BEGIN

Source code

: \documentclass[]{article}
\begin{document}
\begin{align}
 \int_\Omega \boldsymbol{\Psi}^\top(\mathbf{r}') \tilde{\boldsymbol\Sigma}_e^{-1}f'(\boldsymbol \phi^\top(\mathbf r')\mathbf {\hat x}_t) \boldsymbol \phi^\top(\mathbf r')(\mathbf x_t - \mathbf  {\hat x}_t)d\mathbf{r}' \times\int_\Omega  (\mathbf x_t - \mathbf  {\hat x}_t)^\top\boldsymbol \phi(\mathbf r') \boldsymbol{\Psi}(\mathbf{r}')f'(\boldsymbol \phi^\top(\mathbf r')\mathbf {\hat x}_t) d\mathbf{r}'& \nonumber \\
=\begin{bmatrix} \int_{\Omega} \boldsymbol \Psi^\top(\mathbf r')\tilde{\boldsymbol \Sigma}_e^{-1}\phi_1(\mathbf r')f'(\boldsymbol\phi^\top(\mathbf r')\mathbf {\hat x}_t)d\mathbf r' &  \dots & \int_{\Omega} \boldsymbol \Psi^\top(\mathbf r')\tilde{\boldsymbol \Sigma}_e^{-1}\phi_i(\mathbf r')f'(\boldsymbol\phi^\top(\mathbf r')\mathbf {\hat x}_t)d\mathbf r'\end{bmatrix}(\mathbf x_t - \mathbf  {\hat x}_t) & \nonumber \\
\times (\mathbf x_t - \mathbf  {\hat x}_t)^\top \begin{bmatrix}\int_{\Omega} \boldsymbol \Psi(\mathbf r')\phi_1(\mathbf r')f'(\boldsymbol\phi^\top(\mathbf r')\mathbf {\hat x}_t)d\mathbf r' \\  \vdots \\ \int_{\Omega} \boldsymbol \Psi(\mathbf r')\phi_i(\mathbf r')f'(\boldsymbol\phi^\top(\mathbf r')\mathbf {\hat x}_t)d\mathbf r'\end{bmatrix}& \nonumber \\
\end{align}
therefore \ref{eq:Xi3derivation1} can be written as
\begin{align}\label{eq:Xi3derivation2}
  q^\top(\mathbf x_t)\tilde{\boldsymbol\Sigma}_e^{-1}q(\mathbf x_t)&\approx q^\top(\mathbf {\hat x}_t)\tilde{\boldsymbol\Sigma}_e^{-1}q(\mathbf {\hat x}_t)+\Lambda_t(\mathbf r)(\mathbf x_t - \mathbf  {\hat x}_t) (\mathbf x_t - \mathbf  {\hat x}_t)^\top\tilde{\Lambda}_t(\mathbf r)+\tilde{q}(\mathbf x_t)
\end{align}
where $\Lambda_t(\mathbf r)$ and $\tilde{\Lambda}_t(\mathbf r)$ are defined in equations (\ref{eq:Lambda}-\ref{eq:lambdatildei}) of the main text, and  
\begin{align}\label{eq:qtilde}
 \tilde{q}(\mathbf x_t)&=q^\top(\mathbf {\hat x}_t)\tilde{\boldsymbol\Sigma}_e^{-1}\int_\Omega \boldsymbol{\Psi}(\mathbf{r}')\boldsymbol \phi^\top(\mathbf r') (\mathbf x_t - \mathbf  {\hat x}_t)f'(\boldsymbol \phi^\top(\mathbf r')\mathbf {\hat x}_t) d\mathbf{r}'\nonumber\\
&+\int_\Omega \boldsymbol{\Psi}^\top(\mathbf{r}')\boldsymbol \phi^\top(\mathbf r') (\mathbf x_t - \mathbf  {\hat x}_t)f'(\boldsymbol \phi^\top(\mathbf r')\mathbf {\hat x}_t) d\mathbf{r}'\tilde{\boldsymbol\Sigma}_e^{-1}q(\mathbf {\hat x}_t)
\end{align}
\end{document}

END

» **Aim of the exercise**: List, from the entries above, every line in which the word "label" shows up.

» **Task response**:
\begin{align}\label{eq:Xi3derivation2}
\begin{align}\label{eq:qtilde}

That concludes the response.